Jackie’s Pocketphone rang. Incoming call from someone not in her contact list. She frowned, but answered it.
It was a woman. She sounded excited. A little breathless. ‘Hello Jackie. Orson ... I mean DCI Angers, gave me your number. Told me to call you about filling in a bit of background about Serena Naringa. I’m Tania Simpson, Evening Argus.’
Jackie screwed up her face. Press, huh? What was Angers playing at? She decided to act dumb. ‘Background?’
‘I did a short article on her body being found on the landfill site.
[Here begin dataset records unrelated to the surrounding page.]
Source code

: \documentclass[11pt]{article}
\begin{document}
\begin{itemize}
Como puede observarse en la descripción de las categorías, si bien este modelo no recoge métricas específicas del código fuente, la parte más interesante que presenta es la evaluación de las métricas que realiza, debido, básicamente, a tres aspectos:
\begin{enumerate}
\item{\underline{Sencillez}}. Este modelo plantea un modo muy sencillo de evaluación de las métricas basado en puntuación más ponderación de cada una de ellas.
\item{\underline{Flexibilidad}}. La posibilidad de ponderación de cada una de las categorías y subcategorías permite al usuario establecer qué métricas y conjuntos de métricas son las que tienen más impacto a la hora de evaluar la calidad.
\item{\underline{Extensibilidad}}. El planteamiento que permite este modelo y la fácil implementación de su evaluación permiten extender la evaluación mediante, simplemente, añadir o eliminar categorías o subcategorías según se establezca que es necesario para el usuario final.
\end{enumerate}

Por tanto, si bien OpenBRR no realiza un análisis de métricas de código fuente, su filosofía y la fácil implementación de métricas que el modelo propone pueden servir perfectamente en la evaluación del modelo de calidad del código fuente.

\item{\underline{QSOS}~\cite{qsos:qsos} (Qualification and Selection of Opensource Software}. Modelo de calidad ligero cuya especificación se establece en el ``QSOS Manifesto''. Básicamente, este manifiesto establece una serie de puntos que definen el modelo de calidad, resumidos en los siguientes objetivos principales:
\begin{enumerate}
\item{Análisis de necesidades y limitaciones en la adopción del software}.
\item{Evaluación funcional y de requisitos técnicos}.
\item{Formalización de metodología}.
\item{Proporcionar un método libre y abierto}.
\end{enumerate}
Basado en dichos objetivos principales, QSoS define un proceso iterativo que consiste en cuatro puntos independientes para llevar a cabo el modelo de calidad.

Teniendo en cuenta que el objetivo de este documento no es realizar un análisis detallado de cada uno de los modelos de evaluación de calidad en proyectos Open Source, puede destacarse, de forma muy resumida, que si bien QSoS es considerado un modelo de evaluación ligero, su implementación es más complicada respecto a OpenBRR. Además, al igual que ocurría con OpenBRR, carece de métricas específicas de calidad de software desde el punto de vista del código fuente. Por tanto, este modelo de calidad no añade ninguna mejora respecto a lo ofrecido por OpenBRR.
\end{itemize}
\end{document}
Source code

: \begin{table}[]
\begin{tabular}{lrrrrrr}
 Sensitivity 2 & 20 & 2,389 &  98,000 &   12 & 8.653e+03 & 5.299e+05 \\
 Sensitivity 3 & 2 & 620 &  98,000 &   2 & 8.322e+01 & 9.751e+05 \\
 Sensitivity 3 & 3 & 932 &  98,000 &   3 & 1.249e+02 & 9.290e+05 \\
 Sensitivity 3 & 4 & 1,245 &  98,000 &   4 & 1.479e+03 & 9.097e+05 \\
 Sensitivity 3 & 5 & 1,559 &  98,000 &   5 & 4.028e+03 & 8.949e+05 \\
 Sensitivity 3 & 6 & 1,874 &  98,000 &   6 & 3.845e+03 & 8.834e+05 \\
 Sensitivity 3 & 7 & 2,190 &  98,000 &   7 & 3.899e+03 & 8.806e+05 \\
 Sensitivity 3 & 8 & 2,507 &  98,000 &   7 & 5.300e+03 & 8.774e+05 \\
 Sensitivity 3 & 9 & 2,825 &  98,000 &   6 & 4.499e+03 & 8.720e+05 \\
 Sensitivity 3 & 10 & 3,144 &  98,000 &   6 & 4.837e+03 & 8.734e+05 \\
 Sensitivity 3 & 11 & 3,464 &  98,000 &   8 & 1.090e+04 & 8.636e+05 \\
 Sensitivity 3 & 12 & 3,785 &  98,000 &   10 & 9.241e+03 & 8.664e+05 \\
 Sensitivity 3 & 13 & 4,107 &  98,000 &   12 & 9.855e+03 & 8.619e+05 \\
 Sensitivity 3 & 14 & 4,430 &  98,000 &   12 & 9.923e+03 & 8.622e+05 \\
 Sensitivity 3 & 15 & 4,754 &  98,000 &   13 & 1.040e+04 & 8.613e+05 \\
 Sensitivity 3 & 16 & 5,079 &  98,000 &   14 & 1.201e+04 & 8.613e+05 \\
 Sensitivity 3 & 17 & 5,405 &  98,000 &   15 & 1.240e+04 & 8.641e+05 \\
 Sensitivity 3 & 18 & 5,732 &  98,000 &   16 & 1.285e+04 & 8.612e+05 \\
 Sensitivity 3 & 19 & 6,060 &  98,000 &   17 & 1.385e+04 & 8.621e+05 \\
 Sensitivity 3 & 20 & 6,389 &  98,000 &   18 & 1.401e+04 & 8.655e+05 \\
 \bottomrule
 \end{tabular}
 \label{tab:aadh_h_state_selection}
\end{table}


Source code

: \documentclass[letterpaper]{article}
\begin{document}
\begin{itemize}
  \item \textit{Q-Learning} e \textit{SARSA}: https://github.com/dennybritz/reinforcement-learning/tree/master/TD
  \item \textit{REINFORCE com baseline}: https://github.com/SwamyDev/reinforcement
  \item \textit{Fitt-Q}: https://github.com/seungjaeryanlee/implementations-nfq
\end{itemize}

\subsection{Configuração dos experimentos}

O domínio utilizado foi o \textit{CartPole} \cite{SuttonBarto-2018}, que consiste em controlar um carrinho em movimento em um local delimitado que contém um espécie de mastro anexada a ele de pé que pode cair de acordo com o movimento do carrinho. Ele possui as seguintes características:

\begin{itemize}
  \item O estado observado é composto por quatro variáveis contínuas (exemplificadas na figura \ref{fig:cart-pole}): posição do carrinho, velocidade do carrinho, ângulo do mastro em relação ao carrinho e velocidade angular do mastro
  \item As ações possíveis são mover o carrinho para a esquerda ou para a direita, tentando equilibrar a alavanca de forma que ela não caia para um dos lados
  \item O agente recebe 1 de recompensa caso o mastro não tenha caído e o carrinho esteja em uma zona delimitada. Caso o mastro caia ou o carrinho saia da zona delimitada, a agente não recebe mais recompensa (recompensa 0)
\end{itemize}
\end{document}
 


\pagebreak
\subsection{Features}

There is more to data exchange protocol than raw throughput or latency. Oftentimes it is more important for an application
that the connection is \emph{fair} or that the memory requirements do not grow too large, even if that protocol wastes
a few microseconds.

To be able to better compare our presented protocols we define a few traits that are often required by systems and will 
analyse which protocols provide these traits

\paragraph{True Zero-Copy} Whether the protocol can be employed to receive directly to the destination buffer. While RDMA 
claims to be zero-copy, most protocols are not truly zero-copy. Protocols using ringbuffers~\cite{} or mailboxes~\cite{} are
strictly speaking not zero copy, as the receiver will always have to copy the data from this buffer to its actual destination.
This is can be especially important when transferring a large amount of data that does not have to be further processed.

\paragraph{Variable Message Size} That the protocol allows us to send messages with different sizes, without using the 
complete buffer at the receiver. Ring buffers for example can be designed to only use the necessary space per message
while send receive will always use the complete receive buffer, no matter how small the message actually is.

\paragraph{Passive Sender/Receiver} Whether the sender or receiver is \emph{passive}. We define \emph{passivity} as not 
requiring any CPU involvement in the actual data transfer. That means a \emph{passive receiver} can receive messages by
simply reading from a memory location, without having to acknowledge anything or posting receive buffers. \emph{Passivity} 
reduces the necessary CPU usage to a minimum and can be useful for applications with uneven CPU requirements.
I just want to tick off a few questions, that’s all.’
‘Rather than talk about it on the phone, how about we meet up this evening for a quick drink? Maybe at the Butcher’s Arms?’
Jackie was curious, but also cautious. ‘Well I don’t think ...’
Tania interrupted. ‘Look it shouldn’t take long. I promise not to bite.’
Jackie took her time weighing the options. Maybe she could learn something from this woman - inside information or a lead, perhaps? It was worth the risk. ‘Well, if I can make it. Say tennish? I’ll need a drink by then.’
Tania laughed. ‘It’s a date. In the lounge bar. I’ll be perched on a stool with a gin and tonic.’